3. 2018 Baltimore Ravens

1 (25): TE Hayden Hurst
1(32): QB Lamar Jackson
3(83): OT Orlando Brown Jr.
3(86): TE Mark Andrews
4(118): CB Anthony Averett
4(122): LB Kenny Young
4(132): WR Jaleel Scott
5(162): WR Jordan Lasley
6(190): S DeShon Elliott
6(212): OT Greg Senat
6(215): OC Bradley Bozeman
7(238): DT Zach Sieler

We can just forget that the Hayden Hurst pick ever happened (although the Ravens somehow still fleeced a second-rounder out of the Falcons for him a couple of years later). After that, you have a former MVP, a tackle vying to be the highest-paid player at his position, the reigning first-team All-Pro tight end and five other players who have been starters at one point or another during their NFL careers (with two currently slated to start in Zach Sieler and Bradley Bozeman).

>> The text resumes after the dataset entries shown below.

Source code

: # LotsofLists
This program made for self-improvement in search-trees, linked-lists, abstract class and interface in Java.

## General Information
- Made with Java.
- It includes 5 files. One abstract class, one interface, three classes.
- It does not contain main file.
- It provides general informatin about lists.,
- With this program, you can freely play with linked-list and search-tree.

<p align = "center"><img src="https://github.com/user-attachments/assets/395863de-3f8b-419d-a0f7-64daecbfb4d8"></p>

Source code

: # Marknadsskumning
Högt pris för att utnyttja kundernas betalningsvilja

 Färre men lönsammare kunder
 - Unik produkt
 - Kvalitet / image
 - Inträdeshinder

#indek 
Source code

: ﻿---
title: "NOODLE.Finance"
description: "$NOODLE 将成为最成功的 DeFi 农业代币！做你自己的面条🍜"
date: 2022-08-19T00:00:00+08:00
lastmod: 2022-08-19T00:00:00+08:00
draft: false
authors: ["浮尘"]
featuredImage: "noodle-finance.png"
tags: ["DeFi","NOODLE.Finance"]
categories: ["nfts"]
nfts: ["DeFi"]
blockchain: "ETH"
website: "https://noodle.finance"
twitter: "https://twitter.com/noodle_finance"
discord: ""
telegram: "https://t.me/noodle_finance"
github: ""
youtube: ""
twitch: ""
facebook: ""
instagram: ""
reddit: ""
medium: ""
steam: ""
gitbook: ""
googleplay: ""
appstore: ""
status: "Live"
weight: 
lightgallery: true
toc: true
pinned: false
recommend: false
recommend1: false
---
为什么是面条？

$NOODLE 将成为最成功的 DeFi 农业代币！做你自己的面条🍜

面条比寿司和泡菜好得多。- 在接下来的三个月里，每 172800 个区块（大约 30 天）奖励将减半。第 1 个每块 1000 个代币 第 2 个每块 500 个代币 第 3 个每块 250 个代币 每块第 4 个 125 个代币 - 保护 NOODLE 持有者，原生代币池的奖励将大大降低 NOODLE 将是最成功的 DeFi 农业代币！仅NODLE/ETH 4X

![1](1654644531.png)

That is a haul no matter how you slice it. 

4. 2012 Seattle Seahawks

1(15): EDGE Bruce Irvin
2(47): LB Bobby Wagner
3(75): QB Russell Wilson
4(106): RB Robert Turbin
4(114): DT Jaye Howard
5(154): LB Korey Toomer
6(172): CB Jeremy Lane
6(181): DB Winston Guy
7(225): OG J.R. Sweezy
7(232): EDGE Greg Scruggs

This is the draft that really pushed the Seahawks franchise into the stratosphere — and don’t worry, it’s not the last Seattle draft on this list. Unfortunately, it also capped the greatest draft run in modern NFL history, because the team wouldn’t stop trading away first-round picks after that (its next first-round pick was in 2016). Over the next nine seasons after the draft, the Seahawks won a total of 98 games and miss the playoffs only once.  

5. 2014 Oakland Raiders

1(5): EDGE Khalil Mack
2(36): QB Derek Carr
3(81): OG Gabe Jackson
4(107): DT Justin Ellis
4(116): DB Keith McGill
7(219): CB T.J. Carrie
7(235): DT Shelby Harris
7(247): DB Jonathan Dowling

A top-three edge rusher, a franchise quarterback outside the first round and a high-quality guard. That in and of itself is enough to make this list. This class leapfrogs others on this list, though, because it also featured three more competent starters in Justin Ellis, T.J. Carrie and Shelby Harris. It’s a shame that an injury to Derek Carr and the subsequent Khalil Mack trade disbanded this young core before it came to fruition.

6. 2019 Tennessee Titans

1 (19): DI Jeffrey Simmons
2 (51): WR A.J. Brown
3 (82): OG Nate Davis
4 (116):Amani Hooker
5 (168): EDGE D’Andre Walker
6 (188): LB David Long 

This was general manager Jon Robinson’s version of when Josh Hamilton hit four home runs and a double in one game. There’s only one player in the Titans 2019 class you’d even want a slight do-over on, and that’s obviously D’Andre Walker. Jeffrey Simmons, A.J. Brown and Amani Hooker all graded out as top-10 starters at their respective positions in 2021, while Nate Davis and David Long graded out above-average. Sadly, Tennessee is a man down from the class heading into 2022 after the A.J. Brown trade, but it doesn’t change how ridiculous this haul was.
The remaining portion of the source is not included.